Great grand-daughter, 13, was killed in car crash after World Cup concert 

By Donna Bryson  Associated Press

JOHANNESBURG - Nelson Mandela’s 13-year-old great-granddaughter was killed in a car crash on the way home from a concert in Soweto on the eve of the World Cup, his office said Friday.

The Nelson Mandela Foundation said Zenani Mandela died in a one-car accident after attending the World Cup kickoff concert at the Orlando Stadium.

The foundation said later Mandela would not attend Friday’s World Cup opening ceremony and game in Johannesburg, dashing South Africans’ hopes the frail 91-year-old former president would make a rare appearance. Mandela and his family were “torn up” by the accident, the foundation added. Mandela would be at the ceremony in spirit, a foundation spokesman added.

Johannesburg Metro police spokeswoman Edna Mamonyane said the driver of the car, a man, had been arrested and charged with drunken-driving. Mamonyane said the driver, who police would not name, could also face culpable homicide charges.

“The Metro police found that he was drunk,” Mamonyane said. “He lost control of the vehicle and it collided with a barricade.”

Police spokesman Govindsamy Mariemuthoo said the driver would appear in court for a preliminary hearing Friday, after which he would be named.

The Mandela foundation has also denied reports that the former president’s ex-wife Winnie Madikizela-Mandela was in the car.

“She was not in the car,” foundation spokesman Sello Hatang told the AP.

Hatang asked that the Mandela family be given space to mourn, adding that Winnie Madikizela-Mandela was treated for shock at a hospital after being informed of the accident and the death of her great-granddaughter. Hatang said Madikizela-Mandela was admitted “for a few hours” and had now been released.

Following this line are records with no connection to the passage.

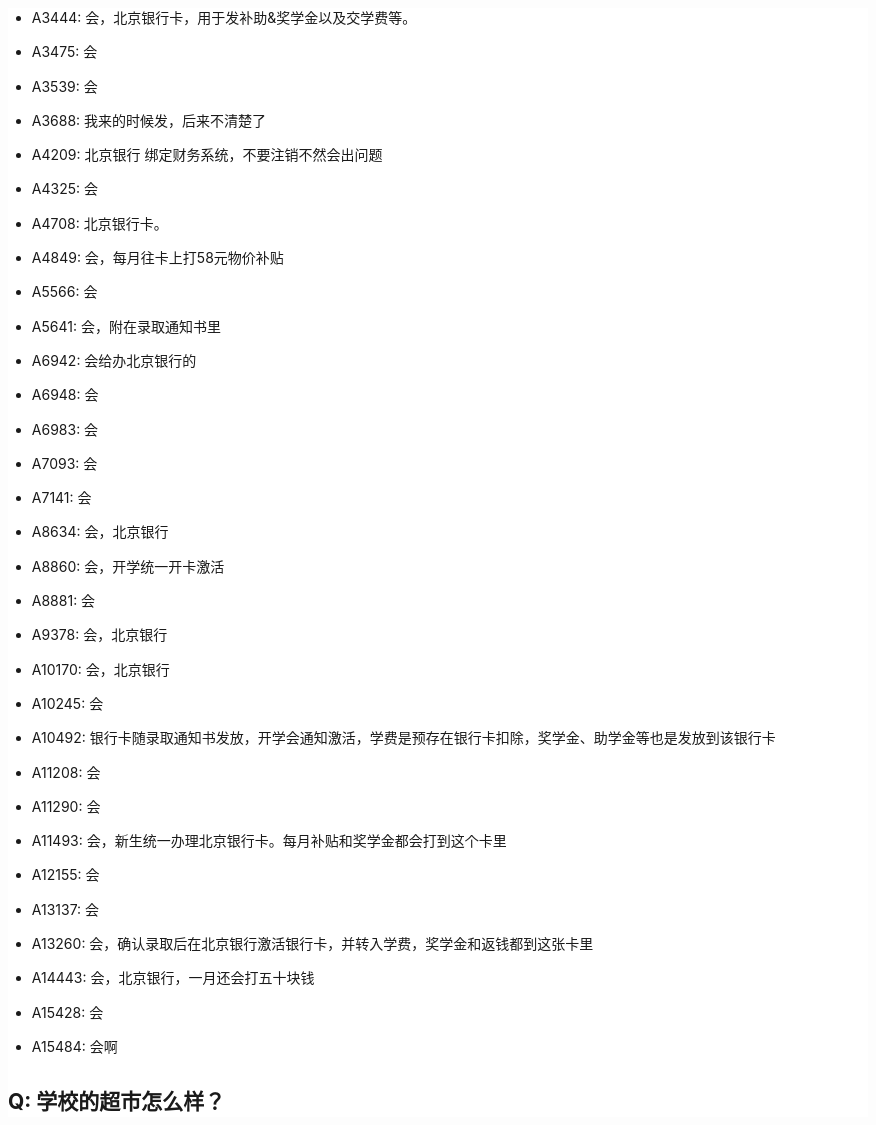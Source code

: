 - A3444: 会，北京银行卡，用于发补助&奖学金以及交学费等。

- A3475: 会

- A3539: 会

- A3688: 我来的时候发，后来不清楚了

- A4209: 北京银行 绑定财务系统，不要注销不然会出问题

- A4325: 会

- A4708: 北京银行卡。

- A4849: 会，每月往卡上打58元物价补贴

- A5566: 会

- A5641: 会，附在录取通知书里

- A6942: 会给办北京银行的

- A6948: 会

- A6983: 会

- A7093: 会

- A7141: 会

- A8634: 会，北京银行

- A8860: 会，开学统一开卡激活

- A8881: 会

- A9378: 会，北京银行

- A10170: 会，北京银行

- A10245: 会

- A10492: 银行卡随录取通知书发放，开学会通知激活，学费是预存在银行卡扣除，奖学金、助学金等也是发放到该银行卡

- A11208: 会

- A11290: 会

- A11493: 会，新生统一办理北京银行卡。每月补贴和奖学金都会打到这个卡里

- A12155: 会

- A13137: 会

- A13260: 会，确认录取后在北京银行激活银行卡，并转入学费，奖学金和返钱都到这张卡里

- A14443: 会，北京银行，一月还会打五十块钱

- A15428: 会

- A15484: 会啊

## Q: 学校的超市怎么样？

FIFA president Sepp Blatter wrote to Nelson Mandela, describing the young girl’s death as “unspeakably tragic.”

Blatter said Friday he fully understands that Mandela cannot attend the opening ceremony and first match, and wrote that Mandela will “be with us in spirit, for which we are incredibly grateful.”

Thursday’s World Cup concert had drawn tens of thousands of people to Soweto, and traffic was congested into the early hours Friday.

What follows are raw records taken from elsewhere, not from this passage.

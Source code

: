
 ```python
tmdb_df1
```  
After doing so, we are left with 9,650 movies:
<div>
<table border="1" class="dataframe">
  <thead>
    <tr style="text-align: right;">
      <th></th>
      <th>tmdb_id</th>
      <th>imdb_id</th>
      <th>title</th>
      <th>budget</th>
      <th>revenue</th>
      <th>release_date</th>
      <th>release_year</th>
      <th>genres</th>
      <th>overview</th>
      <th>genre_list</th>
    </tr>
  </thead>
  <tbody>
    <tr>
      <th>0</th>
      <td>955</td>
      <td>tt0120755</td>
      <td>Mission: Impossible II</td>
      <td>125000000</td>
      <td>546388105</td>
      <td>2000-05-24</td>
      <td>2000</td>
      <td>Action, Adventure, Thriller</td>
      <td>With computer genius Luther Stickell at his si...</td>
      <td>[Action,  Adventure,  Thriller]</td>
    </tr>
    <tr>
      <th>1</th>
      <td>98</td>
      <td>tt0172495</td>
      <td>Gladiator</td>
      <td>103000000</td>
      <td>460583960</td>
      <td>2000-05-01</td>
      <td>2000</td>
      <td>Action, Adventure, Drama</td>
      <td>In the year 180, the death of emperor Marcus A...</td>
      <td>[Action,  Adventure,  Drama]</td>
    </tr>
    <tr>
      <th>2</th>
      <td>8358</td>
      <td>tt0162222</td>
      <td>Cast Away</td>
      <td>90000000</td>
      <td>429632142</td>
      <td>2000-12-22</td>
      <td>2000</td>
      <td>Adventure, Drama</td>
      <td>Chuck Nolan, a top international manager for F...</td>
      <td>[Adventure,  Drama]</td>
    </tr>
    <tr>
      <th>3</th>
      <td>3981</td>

Zenani, who celebrated her 13th birthday June 9, was one of the anti-apartheid icon’s nine great-grandchildren.

“The family has asked for privacy as they mourn this tragedy,” the foundation said in a statement.

 Mandela, who turns 92 on July 18, has largely retired from public life although it had been anticipated he would make a brief appearance at the World Cup opening ceremony Friday, depending on his health and the weather conditions.

In a statement Thursday, the Foundation said it had been “inundated with requests for meetings, and it will be impossible for Mr. Mandela to accede to even a small fraction of these.” But Mandela met this week with members of the Black Eyed Peas, one of the main acts at Thursday’s concert, and Portugal captain Cristiano Ronaldo and coach Carlos Queiroz — the latter a former coach of South Africa.